There isn’t anyone to show me the new routines though. No one to hold my hand and no one to celebrate the letters of my name and what they create and will create. I have been creating alot lately – controversy, poems, performances. I’ve reclaimed writer as I try and claim space.

But I’m still learning to read and write and translate the signs the universe is whispering to my soul.

Sin Llaves

Share

Handing over those three metal keys, separated for the first time in five years, from a family of keys that included the keys to my mother’s apartment where I work and the key to my pareja’s house on the other side of the country, felt like a defeat. It felt like an acknowledgement of my failure as an independent adult woman. It was ad admission of my inability to keep a roof over my daughters’ heads. I walked down a street, that wasn’t particularly a beautiful street, it was crowded with garbage and people, and tears filled my eyes. I had walked down that street so many times in my life. When I was in High School, I walked down that street in the opposite direction, to the house where I lived with my father, his wife, and her daughter. Back then the Italian immigrants had (grudgingly) made room for the Dominican immigrants. Five years ago, I was 7 months pregnant, and I moved into my tiny one bedroom, with my then partner and my daughter. That street was no filled with Italians, Dominicans, and Mexican families. I knew every shop keeper and would wave and saludar a medio mundo everyday.

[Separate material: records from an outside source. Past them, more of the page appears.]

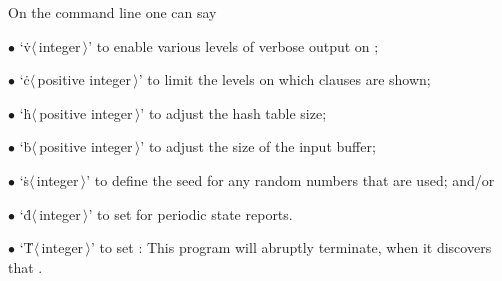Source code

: On the command line one can say
\smallskip
\item{$\bullet$}
`\.v$\langle\,$integer$\,\rangle$' to enable various levels of verbose
output on ;
\item{$\bullet$}
`\.c$\langle\,$positive integer$\,\rangle$' to limit the levels on which
clauses are shown;
\item{$\bullet$}
`\.h$\langle\,$positive integer$\,\rangle$' to adjust the hash table size;
\item{$\bullet$}
`\.b$\langle\,$positive integer$\,\rangle$' to adjust the size of the input
buffer;
\item{$\bullet$}
`\.s$\langle\,$integer$\,\rangle$' to define the seed for any random numbers
that are used; and/or
\item{$\bullet$}
`\.d$\langle\,$integer$\,\rangle$' to set  for periodic state
reports.
\item{$\bullet$}
`\.T$\langle\,$integer$\,\rangle$' to set : This program will
abruptly terminate, when it discovers that .

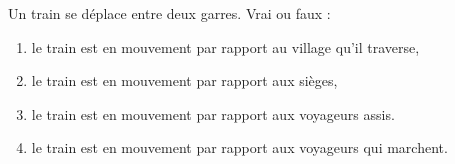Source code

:

\begin{exercice} \label{exo:mouv}\label{exo001}
Un train se déplace entre deux garres. Vrai ou faux :
\begin{enumerate}
\item le train est en mouvement par rapport au village qu'il traverse,
\item le train est en mouvement par rapport aux sièges,
\item le train est en mouvement par rapport aux voyageurs assis.
\item le train est en mouvement par rapport aux voyageurs qui marchent.
\end{enumerate}
\end{exercice}
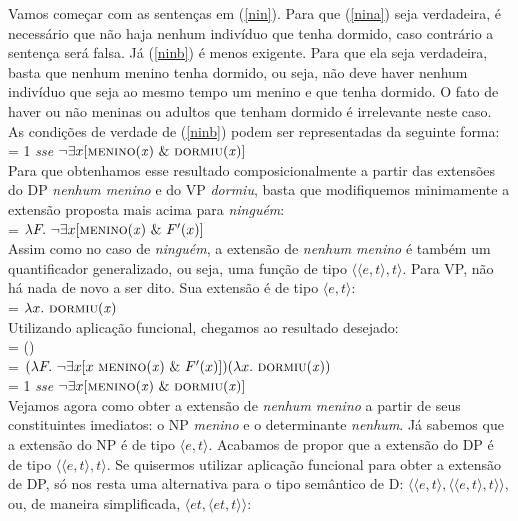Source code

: Vamos começar com as sentenças em (\ref{nin}). Para que
(\ref{nina}) seja verdadeira, é necessário que não haja nenhum
indivíduo que tenha dormido, caso contrário a sentença será falsa. Já
(\ref{ninb}) é menos exigente. Para que ela seja verdadeira, basta
que nenhum menino tenha dormido, ou seja, não deve haver nenhum
indivíduo que seja ao mesmo tempo um menino e que tenha dormido. O
fato de haver ou não meninas ou adultos que tenham dormido é
irrelevante neste caso. As condições de verdade de (\ref{ninb})
podem ser representadas da seguinte forma:\\

\n \den{(\ref{ninb})} = 1 \textit{sse} $\neg\exists x [\text{\textsc{menino}(\textit{x})}\ \&\ \text{\textsc{dormiu}(\textit{x})}]$\\

\n Para que obtenhamos esse resultado composicionalmente a partir
das extensões do DP \textit{nenhum menino} e do VP \textit{dormiu}, basta que
modifiquemos minimamente a extensão proposta mais acima para
\textit{ninguém}:\\

\n {} = $\lambda F.\ \neg\exists x [\text{\textsc{menino}(\textit{x})}\ \& \ F'(x)]$\\

Assim como no caso de \textit{ninguém}, a extensão de \textit{nenhum menino} é
também um quantificador generalizado, ou seja, uma função de tipo
$\langle\langle e,t\rangle,t\rangle$. Para VP, não há nada de novo
a ser dito. Sua extensão é de tipo $\langle e,t\rangle$:\\

\n {} = $\lambda x.\ \predica{dormiu}{x}$\\

\n Utilizando aplicação funcional, chegamos ao resultado
desejado:\\

\n {} =
()\\

\n = $(\lambda F.\ \neg\exists x [ x\ \predica{menino}{x}\ \& \ F'(x)])(\lambda x.\ \predica{dormiu}{x})$\\

\n = 1 \textit{sse} $\neg\exists x [ \text{\textsc{menino}(\textit{x})}\ \& \ \text{\textsc{dormiu}(\textit{x})}]$\\

Vejamos agora como obter a extensão de \textit{nenhum menino} a partir de
seus constituintes imediatos: o NP \textit{menino} e o determinante
\textit{nenhum}. Já sabemos que a extensão do NP é de tipo $\langle
e,t\rangle$. Acabamos de propor que a extensão do DP é de tipo
$\langle\langle e,t\rangle,t\rangle$. Se quisermos utilizar
aplicação funcional para obter a extensão de DP, só nos resta uma
alternativa para o tipo semântico de D: $\langle\langle
e,t\rangle,\langle\langle e,t\rangle,t\rangle\rangle$, ou, de
maneira simplificada, $\langle et,\langle
et,t\rangle\rangle$:\\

Three years ago, when we broke up, I was determined to keep my little apartment, with it’s leaky ceiling, loud neighbors, and occasional mice. Two days ago, I felt like I had surrendered.

My landlord and I parted ways with a chorus of apologies. They never did fix the leaks. I never seemed to be able to pay my rent on time and I bounced alot of checks.
“You’re a nice lady”, the husband of the husband and wife team told me.
And I left thinking they were a nice couple and in many ways they were. They never threatened to evict my little family, even as the rent came later and later and then in pieces.

On my ride on the 7 train to my mother’s, where I have temporarily moved my family into, I fell into deep sobbing surrounded by two big shopping bags of the last items that slept in Casa Mala : A vejigante mask, a box of chocolate cake mix, a Piri Thomas cd, among other things.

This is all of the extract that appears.